Потом пружинно вскочил и… протянул открытую ладонь.

— Здоров будь, Рак.

— Да пошел ты… — проворчал я в ответ, шагнул навстречу и со всей силы сжал товарища в объятиях. Аж хрустнуло. На ветку наступил, наверно…

— Живой, чертушка…

— Как тебе сказать, — Швед не отстранился, но и значительных усилий в процессе обнимания не приложил. — Помнишь, куда меня? — он демонстративно задрал подбородок.

Да, ничего не скажешь. Распоротое осколком горло, чисто теоретически, можно зашить. Но чтоб даже шрама не осталось? Так не бывает.

'Бывает, бывает!..'

— Ну и каков твой приговор?

Швед перетек чуть назад. Собственно, я и не удерживал уже, сосредоточившись на чистой, даже без царапин от бритья, шее товарища.

— Знаешь, Мыкола, — я был искренен, как на исповеди. — А мне это совершенно по бейцам. Главное, что ты — вот. Здесь, рядом… — и потянул через шею, висячую на ремешке флягу с крепким медом. — Дернем, за встречу?

— Легко… Чтоб наша доля нас не чуралась…

Швед принял посудину, ловко выдернул чоп* (*пробка) и с наслаждением направил струю горилки прямо в глотку. Только забулькало…

— Ух, хорош напиток!.. — довольно отер губы и передал фляжку мне.

— Чтоб лучше в мире жилось… — закончил я любимый тост прапорщика и уверенно допил остаток более чем полутора литровой емкости.

Перевел дыхание и вернулся к более прозаической, но по степени важности, далеко не последней теме разговора.

— Ты тут именно меня дожидаешься, или мы случайно на одной тропинке оказались?

— Не умничай, Влад. Меня же убили, а не контузили… — он нагнулся и сорвал очередную травинку. — Случайно… Это тебе, городскому, все зеленое — зелено. А я такого у нас не видел. Так что вряд ли на этой планете, кроме нас с тобой еще земляне найдутся.

— Вот только не надо, Мыкола, из себя смесь Лиденброка с Паганелем изображать. Я и так знаю, что хитрее хохла зверя нет. Колись по-доброму: кто и с какой целью тебя в засаду поставил?

— Чуть что, так сразу хохол… — ухмыльнулся прапорщик. — А евреи на что? Но, ты прав. Я здесь, чтоб держать и не пущать. А также возвращать обратно заблудших…

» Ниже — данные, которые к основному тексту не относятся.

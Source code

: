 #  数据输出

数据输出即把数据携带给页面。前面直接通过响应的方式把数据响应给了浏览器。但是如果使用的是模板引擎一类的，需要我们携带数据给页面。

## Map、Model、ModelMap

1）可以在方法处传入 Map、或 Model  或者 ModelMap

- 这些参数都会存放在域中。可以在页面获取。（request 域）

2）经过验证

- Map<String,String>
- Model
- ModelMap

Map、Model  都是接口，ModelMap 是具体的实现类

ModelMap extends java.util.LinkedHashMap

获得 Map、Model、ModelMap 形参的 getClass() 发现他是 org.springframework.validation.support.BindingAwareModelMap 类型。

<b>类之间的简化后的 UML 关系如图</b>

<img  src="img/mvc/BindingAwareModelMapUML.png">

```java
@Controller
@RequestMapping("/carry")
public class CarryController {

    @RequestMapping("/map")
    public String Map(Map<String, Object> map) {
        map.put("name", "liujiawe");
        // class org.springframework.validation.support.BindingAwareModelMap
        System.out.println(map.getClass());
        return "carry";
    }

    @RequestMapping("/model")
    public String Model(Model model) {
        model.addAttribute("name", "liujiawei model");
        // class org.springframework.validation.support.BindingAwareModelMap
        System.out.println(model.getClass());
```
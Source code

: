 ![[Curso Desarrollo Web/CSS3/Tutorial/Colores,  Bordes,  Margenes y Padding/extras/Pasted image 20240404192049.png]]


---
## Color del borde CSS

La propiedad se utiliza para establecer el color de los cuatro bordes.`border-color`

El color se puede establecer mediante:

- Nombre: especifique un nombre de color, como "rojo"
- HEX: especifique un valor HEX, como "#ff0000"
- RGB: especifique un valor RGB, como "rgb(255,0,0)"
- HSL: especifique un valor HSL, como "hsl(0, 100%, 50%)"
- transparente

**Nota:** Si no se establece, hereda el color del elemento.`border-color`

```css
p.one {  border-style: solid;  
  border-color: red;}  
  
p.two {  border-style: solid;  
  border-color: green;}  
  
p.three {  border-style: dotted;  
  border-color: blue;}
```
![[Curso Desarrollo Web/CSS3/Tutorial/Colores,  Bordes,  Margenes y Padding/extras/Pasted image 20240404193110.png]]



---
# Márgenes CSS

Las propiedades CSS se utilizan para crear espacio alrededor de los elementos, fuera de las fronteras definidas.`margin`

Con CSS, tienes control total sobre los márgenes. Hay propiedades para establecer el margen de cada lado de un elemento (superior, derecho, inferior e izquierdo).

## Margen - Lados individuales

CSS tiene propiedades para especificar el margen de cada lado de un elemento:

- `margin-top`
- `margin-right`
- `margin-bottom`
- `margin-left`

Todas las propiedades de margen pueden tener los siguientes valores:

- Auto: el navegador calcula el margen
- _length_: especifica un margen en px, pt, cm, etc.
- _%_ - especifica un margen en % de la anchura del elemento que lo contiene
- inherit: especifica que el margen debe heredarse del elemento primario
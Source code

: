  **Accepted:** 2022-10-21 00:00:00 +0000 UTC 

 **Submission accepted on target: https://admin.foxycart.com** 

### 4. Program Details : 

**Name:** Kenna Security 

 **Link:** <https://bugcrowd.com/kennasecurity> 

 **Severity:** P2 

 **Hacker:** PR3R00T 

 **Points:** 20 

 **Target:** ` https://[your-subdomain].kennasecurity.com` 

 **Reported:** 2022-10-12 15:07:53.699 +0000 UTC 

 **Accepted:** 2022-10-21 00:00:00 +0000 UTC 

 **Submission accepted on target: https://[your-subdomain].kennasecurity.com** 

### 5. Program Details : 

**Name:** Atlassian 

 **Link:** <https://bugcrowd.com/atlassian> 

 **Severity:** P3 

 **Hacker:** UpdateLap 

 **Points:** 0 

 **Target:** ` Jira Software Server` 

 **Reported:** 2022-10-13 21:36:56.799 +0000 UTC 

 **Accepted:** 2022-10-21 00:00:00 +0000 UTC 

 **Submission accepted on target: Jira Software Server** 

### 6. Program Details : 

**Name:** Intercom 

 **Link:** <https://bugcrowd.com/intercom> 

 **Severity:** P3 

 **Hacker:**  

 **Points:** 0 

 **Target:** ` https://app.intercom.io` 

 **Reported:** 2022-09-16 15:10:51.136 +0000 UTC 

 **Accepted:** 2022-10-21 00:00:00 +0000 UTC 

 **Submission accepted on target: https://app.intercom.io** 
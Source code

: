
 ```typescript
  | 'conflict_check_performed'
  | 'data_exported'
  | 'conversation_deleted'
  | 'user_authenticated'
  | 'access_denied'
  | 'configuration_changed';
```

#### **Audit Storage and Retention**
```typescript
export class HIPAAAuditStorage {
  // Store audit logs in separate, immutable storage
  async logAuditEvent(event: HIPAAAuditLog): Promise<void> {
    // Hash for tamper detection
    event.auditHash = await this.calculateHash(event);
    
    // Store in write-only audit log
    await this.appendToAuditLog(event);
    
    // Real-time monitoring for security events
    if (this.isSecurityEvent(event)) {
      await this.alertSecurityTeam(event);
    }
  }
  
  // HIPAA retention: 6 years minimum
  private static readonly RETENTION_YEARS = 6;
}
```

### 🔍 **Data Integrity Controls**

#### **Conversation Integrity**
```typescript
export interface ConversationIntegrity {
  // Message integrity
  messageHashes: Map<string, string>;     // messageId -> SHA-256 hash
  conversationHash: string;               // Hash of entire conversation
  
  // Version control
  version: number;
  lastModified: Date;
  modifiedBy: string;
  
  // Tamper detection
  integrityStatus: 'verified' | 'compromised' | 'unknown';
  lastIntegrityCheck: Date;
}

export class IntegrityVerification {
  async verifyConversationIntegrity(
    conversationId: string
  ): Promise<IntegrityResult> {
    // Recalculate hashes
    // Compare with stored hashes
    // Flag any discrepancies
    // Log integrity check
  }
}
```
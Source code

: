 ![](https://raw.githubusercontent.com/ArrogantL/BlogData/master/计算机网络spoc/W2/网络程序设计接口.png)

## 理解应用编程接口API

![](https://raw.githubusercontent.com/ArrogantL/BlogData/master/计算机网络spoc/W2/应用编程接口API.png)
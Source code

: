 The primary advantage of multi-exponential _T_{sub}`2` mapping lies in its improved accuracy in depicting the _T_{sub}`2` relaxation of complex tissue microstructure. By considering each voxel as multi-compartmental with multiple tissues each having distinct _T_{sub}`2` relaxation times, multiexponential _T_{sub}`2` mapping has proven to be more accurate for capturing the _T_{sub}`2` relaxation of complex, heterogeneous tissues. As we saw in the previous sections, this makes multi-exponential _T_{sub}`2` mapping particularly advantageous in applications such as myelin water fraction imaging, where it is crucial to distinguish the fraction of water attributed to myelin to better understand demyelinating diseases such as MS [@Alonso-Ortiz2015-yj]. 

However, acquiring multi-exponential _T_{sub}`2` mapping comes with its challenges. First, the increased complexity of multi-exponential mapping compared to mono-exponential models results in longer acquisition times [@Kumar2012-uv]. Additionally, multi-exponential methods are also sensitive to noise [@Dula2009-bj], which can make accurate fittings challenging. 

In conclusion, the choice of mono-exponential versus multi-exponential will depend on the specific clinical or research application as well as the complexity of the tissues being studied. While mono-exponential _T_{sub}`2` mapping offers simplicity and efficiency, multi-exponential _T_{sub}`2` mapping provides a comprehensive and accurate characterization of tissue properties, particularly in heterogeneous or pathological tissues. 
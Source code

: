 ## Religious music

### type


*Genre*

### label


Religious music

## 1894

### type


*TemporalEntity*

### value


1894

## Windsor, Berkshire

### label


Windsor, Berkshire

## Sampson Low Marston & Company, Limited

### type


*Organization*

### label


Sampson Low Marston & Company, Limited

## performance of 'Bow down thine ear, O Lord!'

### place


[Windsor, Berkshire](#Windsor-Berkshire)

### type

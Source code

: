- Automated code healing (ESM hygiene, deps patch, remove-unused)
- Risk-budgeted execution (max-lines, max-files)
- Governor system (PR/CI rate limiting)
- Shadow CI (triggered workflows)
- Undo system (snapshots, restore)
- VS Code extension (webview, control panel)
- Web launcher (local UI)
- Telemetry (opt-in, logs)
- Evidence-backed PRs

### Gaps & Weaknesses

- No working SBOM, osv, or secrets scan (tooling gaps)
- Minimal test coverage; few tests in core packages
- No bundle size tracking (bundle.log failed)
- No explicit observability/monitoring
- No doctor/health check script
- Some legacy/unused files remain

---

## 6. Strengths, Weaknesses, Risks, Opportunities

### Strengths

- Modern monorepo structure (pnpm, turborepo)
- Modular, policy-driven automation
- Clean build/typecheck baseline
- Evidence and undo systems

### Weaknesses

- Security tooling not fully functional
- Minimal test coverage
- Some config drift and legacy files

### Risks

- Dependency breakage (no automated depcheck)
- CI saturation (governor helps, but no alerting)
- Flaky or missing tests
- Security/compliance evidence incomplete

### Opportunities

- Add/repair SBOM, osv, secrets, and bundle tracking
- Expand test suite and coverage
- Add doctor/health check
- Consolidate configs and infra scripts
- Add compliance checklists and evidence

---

'Бабушка, ты сюда не ходи, ты туда ходи… — насмешливо подсуетилась память. — А то снег — башка попадет, совсем мертвый будешь…'

— Интересно девки пляшут. Это что ж там такое заныкано, что они… — я неопределенно покрутил головой, — сволочи, так подсуетились. Аж тебя в охранение выставили?

— Ну, так, разве кто-то другой тебя шального остановит?

— И обратно ты прав, Швед, — кивнул я. — Но на этот раз, остановить меня, и тебе не удастся.

— Уверен?

— Как в рассвете… Слишком многие концы там завязаны… Так что, извини, брат. В фильмах обычно прибавляют: 'ничего личного', но тут другой расклад.

— Влад, — прапорщик понизил голос, как бы невзначай передвигая руку на ремне автомата. — Я не пугаю, но Устав караульной службы ты не хуже меня знаешь.

— Первый в голову, второй в воздух? — я посмотрел в лицо Николаю и увидел там не только досаду и обиду, но и решимость. — Неужто стрельнешь? Не верю.